AGE-ism—I’ve Seen All Sides Now

Of all the -isms in the world, ageism has gotta be one of the worst. It’s ingrained into our economic models and our cultural mindset. It’s a triple-edged sword—I have benefitted from it, practiced it, and been unceremoniously dumped because of it.

When I started AURAS, competing for jobs meant going against established design firms with older partners in—at least it seemed at the time—fancy downtown offices. But I found clients looking for “some young guy who’ll work cheap,” and I got referrals from older designers who felt some jobs were beneath them. One of my first steady clients hired me because they wouldn’t pay their current designer (and neighbor) an extra two dollars a page to layout their little magazine. The designer referred me, and I was happy to have the work. Forty-three years later, AURAS still produces its publication. And yes, we have raised our page rate.

One cheap client begets another. The publisher referred me to a wealthy colleague who had purchased a deer hunting club and wanted direct mail pieces to promote membership.
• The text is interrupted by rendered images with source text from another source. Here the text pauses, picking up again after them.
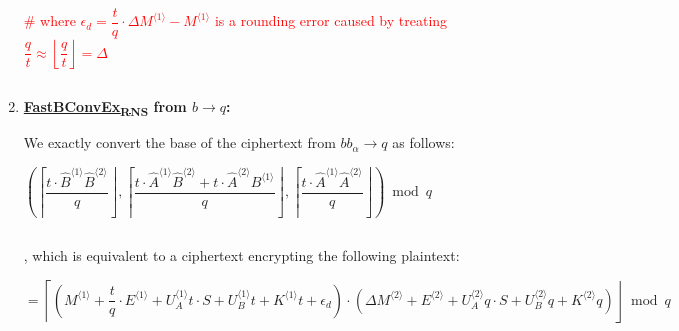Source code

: \begin{enumerate}
\textcolor{red}{ \# where $\epsilon_d = \dfrac{t}{q}\cdot \Delta M^{\langle 1 \rangle} - M^{\langle 1 \rangle}$ is a rounding error caused by treating $\dfrac{q}{t} \approx \left\lfloor\dfrac{q}{t}\right\rfloor = \Delta$}



$ $












\item \textbf{\underline{\textsf{FastBConvEx\textsubscript{RNS}}} from $b \rightarrow q$:} 

We exactly convert the base of the ciphertext from $bb_\alpha \rightarrow q$ as follows:

$\left(\left\lceil\dfrac{t\cdot\hat{B}^{\langle 1 \rangle}\hat{B}^{\langle 2 \rangle}}{q}\right\rfloor, \left\lceil\dfrac{t\cdot\hat{A}^{\langle 1 \rangle}\hat{B}^{\langle 2 \rangle} + t\cdot\hat{A}^{\langle 2 \rangle}B^{\langle 1 \rangle}}{q}\right\rfloor, \left\lceil\dfrac{t\cdot\hat{A}^{\langle 1 \rangle}\hat{A}^{\langle 2 \rangle}}{q}\right\rfloor\right) \bmod q$

$ $

, which is equivalent to a ciphertext encrypting the following plaintext:


$= \left\lceil (M^{\langle 1 \rangle} + \dfrac{t}{q}\cdot E^{\langle 1 \rangle} + U_A^{\langle 1 \rangle}t \cdot S + U_B^{\langle 1 \rangle}t + K^{\langle 1 \rangle} t + \epsilon_d)\cdot(\Delta M^{\langle 2 \rangle} + E^{\langle 2 \rangle} + U_A^{\langle 2 \rangle}q \cdot S + U_B^{\langle 2 \rangle}q + K^{\langle 2 \rangle} q)\right\rfloor \bmod q$


\end{enumerate}
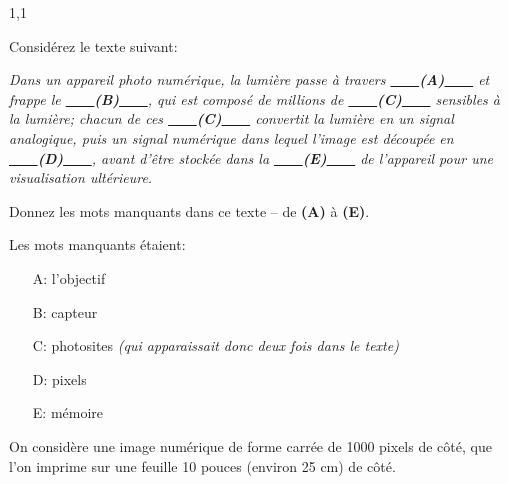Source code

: \documentclass[11pt,a4paper]{exam}
\begin{document}
\begin{spacing}{1,1}
\begin{questions}
			\question[2 \half] Considérez le texte suivant:
			
			\textit{Dans un appareil photo numérique, la lumière passe à travers \uline{\ \ \ \ }\textbf{(A)}\uline{\ \ \ \ } et frappe le \uline{\ \ \ \ }\textbf{(B)}\uline{\ \ \ \ }, qui est composé de millions de \uline{\ \ \ \ }\textbf{(C)}\uline{\ \ \ \ } sensibles à la lumière; chacun de ces \uline{\ \ \ \ }\textbf{(C)}\uline{\ \ \ \ } convertit la lumière en un signal analogique, puis un signal numérique dans lequel l'image est découpée en \uline{\ \ \ \ }\textbf{(D)}\uline{\ \ \ \ }, avant d'être stockée dans la \uline{\ \ \ \ }\textbf{(E)}\uline{\ \ \ \ } de l'appareil pour une visualisation ultérieure.}
			
			Donnez les mots manquants dans ce texte -- de \textbf{(A)} à \textbf{(E)}.
			
			\begin{solution}
				Les mots manquants étaient:
				\begin{itemize}
					\item[ A: ] l'objectif
					\item[ B: ] capteur
					\item[ C: ] photosites \textit{(qui apparaissait donc deux fois dans le texte)}
					\item[ D: ] pixels
					\item[ E: ] mémoire
				\end{itemize}
			\end{solution}
			
			\question On considère une image numérique de forme carrée de 1000 pixels de côté, que l'on imprime sur une feuille 10 pouces (environ 25 cm) de côté.
			
\end{questions}
\end{spacing}
\end{document}
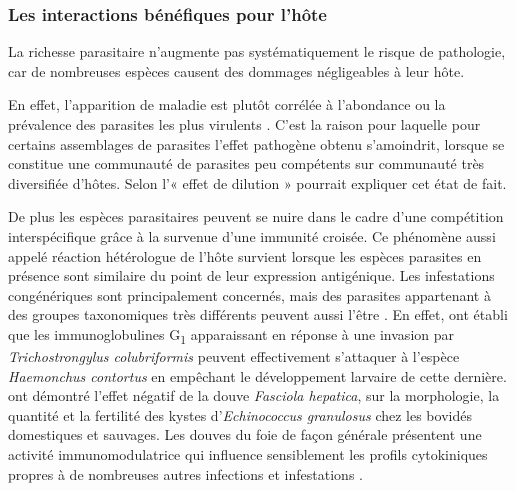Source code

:\subsubsection{Les interactions bénéfiques pour l'hôte}
La richesse parasitaire n'augmente pas systématiquement le risque de pathologie, 
car de nombreuses espèces causent des dommages négligeables à leur hôte. 
\par En effet, l'apparition de maladie est plutôt corrélée à l'abondance ou la 
prévalence des parasites les plus virulents . C'est la raison pour 
laquelle pour certains assemblages de parasites l'effet pathogène obtenu s'amoindrit, 
lorsque se constitue une communauté de parasites peu compétents sur communauté très 
diversifiée d'hôtes. Selon  l'« effet de dilution » pourrait expliquer 
cet état de fait.
\par De plus les espèces parasitaires peuvent se nuire dans le cadre d'une compétition 
interspécifique grâce à la survenue d'une immunité croisée. Ce phénomène aussi appelé 
réaction hétérologue de l'hôte survient lorsque les espèces parasites en présence sont 
similaire du point de leur expression antigénique. Les infestations congénériques sont 
principalement concernés, mais des parasites appartenant à des groupes taxonomiques 
très différents peuvent aussi l'être . En effet,  ont 
établi que les immunoglobulines G\textsubscript{1} apparaissant en réponse à une 
invasion par \textit{Trichostrongylus colubriformis} peuvent effectivement s'attaquer 
à l'espèce \textit{Haemonchus contortus} en empêchant le développement larvaire de 
cette dernière.  ont démontré l'effet négatif de la douve 
\textit{Fasciola hepatica}, sur la morphologie, la quantité et la fertilité des 
kystes d'\textit{Echinococcus granulosus} chez les bovidés domestiques et sauvages. 
Les douves du foie de façon générale présentent une activité immunomodulatrice qui 
influence sensiblement les profils cytokiniques propres à de nombreuses autres 
infections et infestations .

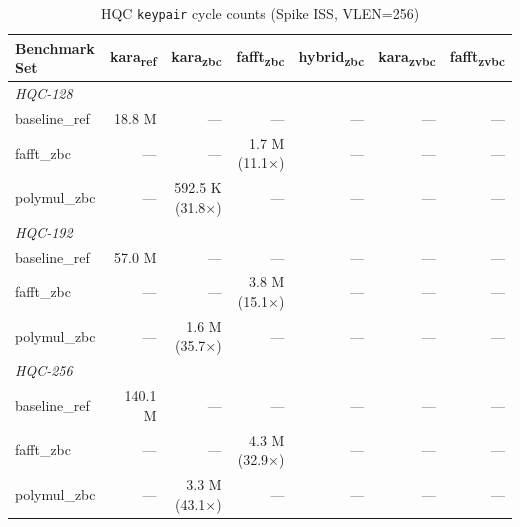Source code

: 
\begin{table}[h]
  \centering
  \caption{HQC \texttt{keypair} cycle counts (Spike ISS, VLEN=256)}
  \label{tab:keypair_counts}
  \begin{tabular}{lrrrrrr}
    \toprule
    Benchmark Set & kara\textsubscript{ref} & kara\textsubscript{zbc} & fafft\textsubscript{zbc} & hybrid\textsubscript{zbc} & kara\textsubscript{zvbc} & fafft\textsubscript{zvbc} \\
    \midrule
    \multicolumn{7}{l}{\textit{HQC-128}} \\
    baseline_ref & 18.8 M & — & — & — & — & — \\
    fafft_zbc & — & — & 1.7 M (11.1×) & — & — & — \\
    polymul_zbc & — & 592.5 K (31.8×) & — & — & — & — \\
    \multicolumn{7}{l}{\textit{HQC-192}} \\
    baseline_ref & 57.0 M & — & — & — & — & — \\
    fafft_zbc & — & — & 3.8 M (15.1×) & — & — & — \\
    polymul_zbc & — & 1.6 M (35.7×) & — & — & — & — \\
    \multicolumn{7}{l}{\textit{HQC-256}} \\
    baseline_ref & 140.1 M & — & — & — & — & — \\
    fafft_zbc & — & — & 4.3 M (32.9×) & — & — & — \\
    polymul_zbc & — & 3.3 M (43.1×) & — & — & — & — \\
    \bottomrule
  \end{tabular}
\end{table}

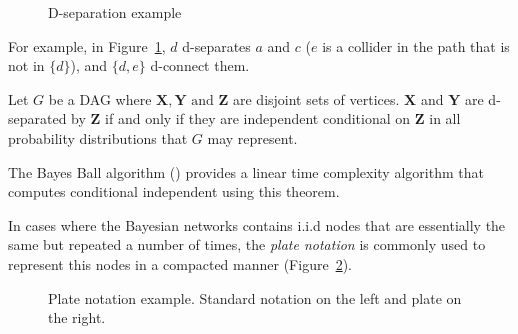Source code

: \begin{figure}[t]
\centering
{}
\caption{D-separation example}\label{fig:d-sep}
\end{figure}

For example, in Figure~\ref{fig:d-sep}, \(d\) d-separates \(a\) and \(c\) (\(e\)
is a collider in the path that is not in \(\{d\}\)),
and \(\{d,e\}\) d-connect them.

\begin{theorem}\label{th:d-separation}
Let \(G\) be a DAG where \(\bm{X}, \bm{Y} \text{ and } \bm{Z}\)
are disjoint sets of vertices. \(\bm{X}\) and \(\bm{Y}\)
are d-separated by \(\bm{Z}\) if and only if they are independent conditional
on \(\bm{Z}\) in all probability distributions that \(G\) may represent.
\end{theorem}

The Bayes Ball algorithm (\cite{bayes_ball}) provides a linear time complexity
algorithm that computes conditional independent using this theorem.


In cases where the Bayesian networks contains i.i.d nodes that are
essentially the same but repeated a number of times, the \emph{plate notation} is commonly used to represent this nodes in a compacted manner (Figure~\ref{fig:plate_notation}).

\begin{figure}[t]
\centering
{}
\caption{Plate notation example. Standard notation on the left and plate on the right.}\label{fig:plate_notation}
\end{figure}


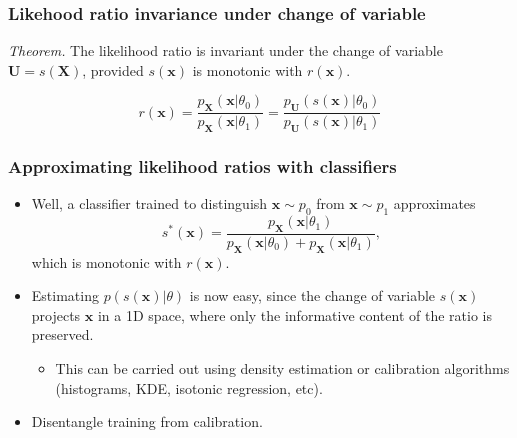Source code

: \documentclass{beamer}
\begin{document}
\begin{frame}
    \frametitle{Likehood ratio invariance under change of variable}

    {\it Theorem.} The likelihood ratio is invariant under the change of variable $\mathbf{U} = s(\mathbf{X})$, provided $s(\mathbf{x})$ is monotonic with $r(\mathbf{x})$.

    $$
    r(\mathbf{x}) = \frac{ p_\mathbf{X}(\mathbf{x}|\theta_0)}{ p_\mathbf{X}(\mathbf{x}|\theta_1)} = \frac{ p_\mathbf{U}(s(\mathbf{x})|\theta_0)}{ p_\mathbf{U}(s(\mathbf{x})|\theta_1)}
    $$
\end{frame}

\begin{frame}
    \frametitle{Approximating likelihood ratios with classifiers}

    \begin{itemize}
        \item Well, a classifier trained to distinguish $\mathbf{x} \sim p_0$ from $\mathbf{x} \sim p_1$ approximates $$s^*(\mathbf{x}) = \frac{p_\mathbf{X}(\mathbf{x}|\theta_1)}{p_\mathbf{X}(\mathbf{x}|\theta_0) + p_\mathbf{X}(\mathbf{x}|\theta_1)},$$ which is monotonic with $r(\mathbf{x})$.

        \item Estimating $p(s(\mathbf{x})|\theta)$ is now easy, since the change of variable $s(\mathbf{x})$ projects $\mathbf{x}$ in a 1D space, where only the informative content of the ratio is preserved.

        \begin{itemize}
            \item This can be carried out using density estimation or calibration algorithms (histograms, KDE, isotonic regression, etc).
        \end{itemize}

        \item Disentangle training from calibration.
    \end{itemize}
\end{frame}
\end{document}
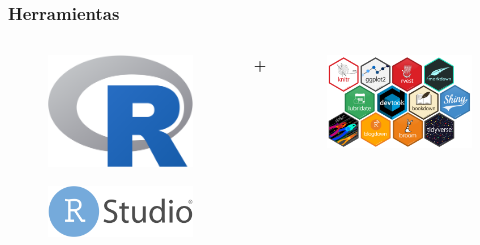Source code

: \documentclass{beamer}
\begin{document}

\begin{frame}\frametitle{Herramientas}
	
	
	\begin{columns}
		\begin{column}{0.5\textwidth}
			\begin{figure}
				\centering
				\includegraphics[width=.5\textwidth]{logos/logo_R.png}
			\end{figure}
			\begin{figure}
				\centering
				\includegraphics[width=.7\textwidth]{images/rstudio.png}
			\end{figure}
		\end{column}
		\huge{\textbf{+}}
		\begin{column}{0.5\textwidth}
			\centering
			\begin{figure}
				\centering
				\includegraphics[width=.95\textwidth]{images/R_paquetes.png}
			\end{figure}
		\end{column}
	\end{columns}
	
\end{frame}
\end{document}

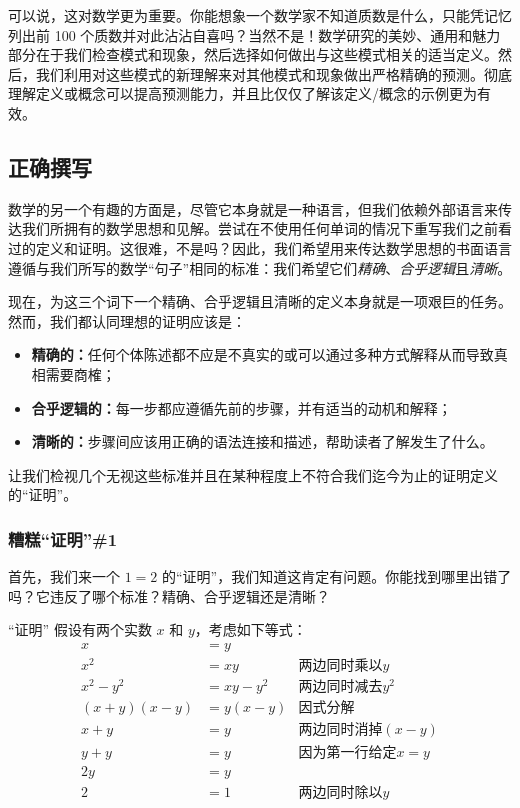 可以说，这对数学更为重要。你能想象一个数学家不知道质数是什么，只能凭记忆列出前 100 个质数并对此沾沾自喜吗？当然不是！数学研究的美妙、通用和魅力部分在于我们检查模式和现象，然后选择如何做出与这些模式相关的适当定义。然后，我们利用对这些模式的新理解来对其他模式和现象做出严格精确的预测。彻底理解定义或概念可以提高预测能力，并且比仅仅了解该定义/概念的示例更为有效。


\subsection{正确撰写}

数学的另一个有趣的方面是，尽管它本身就是一种语言，但我们依赖外部语言来传达我们所拥有的数学思想和见解。尝试在不使用任何单词的情况下重写我们之前看过的定义和证明。这很难，不是吗？因此，我们希望用来传达数学思想的书面语言遵循与我们所写的数学``句子''相同的标准：我们希望它们\emph{精确}、\emph{合乎逻辑}且\emph{清晰}。

现在，为这三个词下一个精确、合乎逻辑且清晰的定义本身就是一项艰巨的任务。然而，我们都认同理想的证明应该是：

\begin{itemize}
    \item \textbf{精确的：}任何个体陈述都不应是不真实的或可以通过多种方式解释从而导致真相需要商榷；
    \item \textbf{合乎逻辑的：}每一步都应遵循先前的步骤，并有适当的动机和解释；
    \item \textbf{清晰的：}步骤间应该用正确的语法连接和描述，帮助读者了解发生了什么。
\end{itemize}

让我们检视几个无视这些标准并且在某种程度上不符合我们迄今为止的证明定义的``证明''。

\subsubsection*{糟糕``证明''\#1}

首先，我们来一个 $1=2$ 的``证明''，我们知道这肯定有问题。你能找到哪里出错了吗？它违反了哪个标准？精确、合乎逻辑还是清晰？

\begin{proofs}{``证明''}
    假设有两个实数 $x$ 和 $y$，考虑如下等式：
    \begin{align*}
        x &= y \\
        x^2 &= xy &\text{两边同时乘以} y\\
        x^2-y^2 &= xy-y^2 &\text{两边同时减去} y^2\\
        (x+y)(x-y) &= y(x-y) &\text{因式分解} \\
        x + y &= y &\text{两边同时消掉} (x-y)\\
        y + y &= y &\text{因为第一行给定} x=y\\ 
        2y &= y \\
        2 &= 1 &\text{两边同时除以} y
    \end{align*}
\end{proofs}

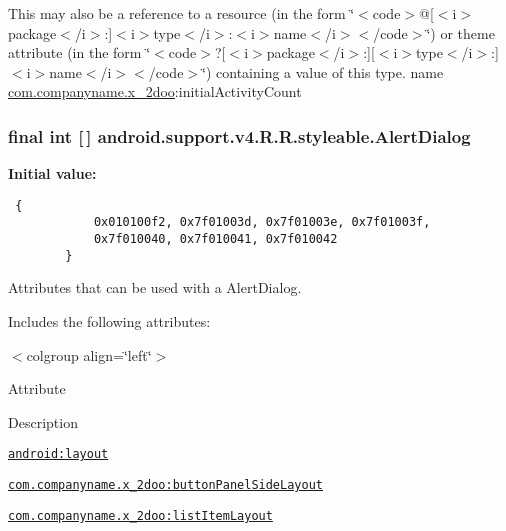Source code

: This may also be a reference to a resource (in the form \char`\"{}$<$code$>$@\mbox{[}$<$i$>$package$<$/i$>$:\mbox{]}$<$i$>$type$<$/i$>$:$<$i$>$name$<$/i$>$$<$/code$>$\char`\"{}) or theme attribute (in the form \char`\"{}$<$code$>$?\mbox{[}$<$i$>$package$<$/i$>$:\mbox{]}\mbox{[}$<$i$>$type$<$/i$>$:\mbox{]}$<$i$>$name$<$/i$>$$<$/code$>$\char`\"{}) containing a value of this type.  name \hyperlink{namespacecom_1_1companyname_1_1x__2doo}{com.companyname.x\_\-2doo}:initialActivityCount \hypertarget{classandroid_1_1support_1_1v4_1_1_r_1_1styleable_984adead369fc9c6b58c85f88690832f}{
\subsubsection[{AlertDialog}]{\setlength{\rightskip}{0pt plus 5cm}final int \mbox{[}$\,$\mbox{]} android.support.v4.R.R.styleable.AlertDialog}}
\label{classandroid_1_1support_1_1v4_1_1_r_1_1styleable_984adead369fc9c6b58c85f88690832f}


\textbf{Initial value:}

\begin{Code}\begin{verbatim} {
            0x010100f2, 0x7f01003d, 0x7f01003e, 0x7f01003f,
            0x7f010040, 0x7f010041, 0x7f010042
        }
\end{verbatim}
\end{Code}
Attributes that can be used with a AlertDialog. 

Includes the following attributes: \begin{TabularC}{0}
\hline
\end{TabularC}
$<$colgroup align=\char`\"{}left\char`\"{}$>$ 

Attribute

Description 

{\tt \hyperlink{classandroid_1_1support_1_1v4_1_1_r_1_1styleable_705bd8f65b9cad04ffe647abf449892c}{android:layout}}

{\tt \hyperlink{classandroid_1_1support_1_1v4_1_1_r_1_1styleable_5035a6dc698e70cff680cbf999f76b5c}{com.companyname.x\_\-2doo:buttonPanelSideLayout}}

{\tt \hyperlink{classandroid_1_1support_1_1v4_1_1_r_1_1styleable_428eb36452bd3ec51c37fc80329506b7}{com.companyname.x\_\-2doo:listItemLayout}}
That’s when I learned about “scope creep.” We met in his lavish top-floor apartment in an exclusive building on upper Connecticut Avenue. I discovered he had no clue what he was doing. He needed a logo designed, mailing pieces produced, promotional tchotchkes made, and a print vendor. I had guessed he acquired a relatively small organization, but his mailing list turned out to have 75,000 names. I’d vastly underbid the job and feebly tried to renegotiate the deal to no avail. But that’s what happens when you are hungry for work and dealing with a wealthy, savvy attorney. I felt like I was twelve.

A few years later, and when I was considerably more competent at estimating costs, AURAS attracted another type of client. Communication directors and association executives were seeking out small studios headed by some wunderkind designer who could not only produce great work at bargain rates but also could earn them credit for finding a rising star. Undoubtedly, my youthful exuberance and confidence—and a growing portfolio of work—helped convince these people that AURAS could be a long-term solution to finding a relationship that could solve their ongoing needs for the design. 

In the nineties, AURAS’ success was augmented by our embrace of desktop publishing, allowing our designers unprecedented creative freedom and impressive control over production. But it also allowed a rationalization that was an excuse for ageism: older designers couldn’t adapt. When interviewed, some framed their lack of computer skills in a cloak of contempt for the necessity to stay competitive. They thought designing on a Mac was just a passing fad. That conveniently justified eliminating them as potential employees, regardless of their past performance. 

I had several experiences interviewing people I knew from past jobs, people who were work friends and had good portfolios but knew nothing about using a Mac. They got mentally lumped in with parents whose VCRs perpetually blinked “12:00.” It was too easy to conflate their shortcomings with their age, being a decade older than I was. 

At the same time, plenty of young designers was confident that they were masters of QuarkXPress, Adobe Illustrator, and Photoshop. In reality, many were self-taught and often lacked the typographic skills, production speed, and creative throughput needed to work at AURAS. Their portfolios might be promising, but their ability to work in a studio environment where performance was part of the expectation was questionable.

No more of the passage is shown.